Asked if she wants to be a power player herself, she smiles.
"Yeah, why not, who wouldn't? We've got one life to live, so we might as well."
The actress - a committed environmentalist and alternativemedicine fan who collects her own spring water and brushes her teeth with clay - already knows where she could put her influence to good use - in "causes that matter, like women's rights; lesbian, gay, bisexual, transgender and questioning rights; climate change; creating more things that give women jobs; and spreading awareness about Native Americans and indigenous cultures - because that's not something we're really talking about on a public level, but really need to be".
Her co-stars have given her not just inspiration, but career advice as well, she says.
"I've had lots of advice from Laura Dern and Kate Winslet. And George Clooney," she says of the actor who played her father in The Descendants, her 2011 breakout role.
The best lesson has come from watching Oscar-winner Winslet balance career and family.

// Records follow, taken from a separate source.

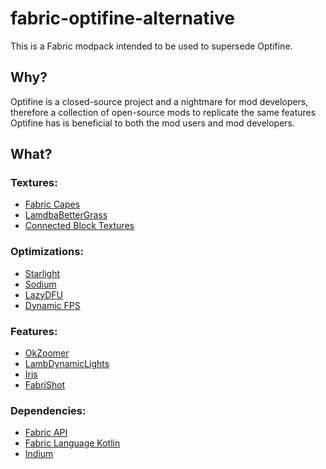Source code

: # fabric-optifine-alternative

This is a Fabric modpack intended to be used to supersede Optifine.

## Why?

Optifine is a closed-source project and a nightmare for mod developers,  
therefore a collection of open-source mods to replicate the same features  
Optifine has is beneficial to both the mod users and mod developers.

## What?

### Textures:

* [Fabric Capes](https://github.com/CaelTheColher/Capes)
* [LamdbaBetterGrass](https://github.com/LambdAurora/LambdaBetterGrass)
* [Connected Block Textures](https://github.com/HyperCubeMC/connected-block-textures)

### Optimizations:

* [Starlight](https://github.com/Spottedleaf/Starlight)
* [Sodium](https://github.com/IrisShaders/sodium-fabric)
* [LazyDFU](https://github.com/astei/lazydfu)
* [Dynamic FPS](https://github.com/juliand665/Dynamic-FPS)

### Features:

* [OkZoomer](https://github.com/EnnuiL/OkZoomer)
* [LambDynamicLights](https://github.com/LambdAurora/LambDynamicLights)
* [Iris](https://github.com/IrisShaders/Iris)
* [FabriShot](https://github.com/ramidzkh/fabrishot)

### Dependencies:

* [Fabric API](https://github.com/FabricMC/fabric)
* [Fabric Language Kotlin](https://github.com/FabricMC/fabric-language-kotlin)
* [Indium](https://github.com/comp500/Indium)


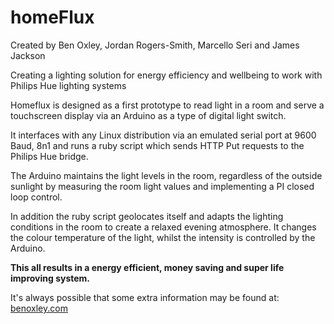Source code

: homeFlux
========
Created by Ben Oxley, Jordan Rogers-Smith, Marcello Seri and James Jackson

Creating a lighting solution for energy efficiency and wellbeing to work with Philips Hue lighting systems

Homeflux is designed as a first prototype to read light
 in a room and serve a touchscreen display via an Arduino as a type of digital light switch.
 
 It interfaces with any Linux distribution via an emulated serial port at 9600 Baud, 8n1 and runs
 a ruby script which sends HTTP Put requests to the Philips Hue bridge.
 
 The Arduino maintains the light levels in the room, regardless of the outside sunlight
  by measuring the room light values and implementing a PI closed loop control.
  
  In addition the ruby script geolocates itself and adapts the lighting conditions
   in the room to create a relaxed evening atmosphere. It changes the colour temperature
   of the light, whilst the intensity is controlled by the Arduino. 
   
**This all results in a energy efficient, money saving and super life improving system.**

It's always possible that some extra information may be found at: [benoxley.com](http://benoxley.com/ "benoxley.com")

She says: "When Kate had kids, she took a long break because she was like, 'I'm going to be a good mum, I don't want to be juggling raising these two kids and working on movies and have my kids going, 'Where's my mummy?'
"She took a break and didn't let the fear of not being able to get back into Hollywood get her down. And I think it's easy for people to get afraid, like, 'What's the next job going to be, am I still going to be relevant, are people going to care?'
"Ultimately, if you're talented, you're going to get a job, even if it's not the job you had before. I think there's something humbling about having to fight for jobs again and not have everything just handed to you. That's part of the art form," says Woodley, whose next big role this year will be in Oliver Stone's Edward Snowden biopic, Snowden.
"So I really take that as a beautiful example of how to live your life for yourself and recognise your art, but not marry yourself to your art."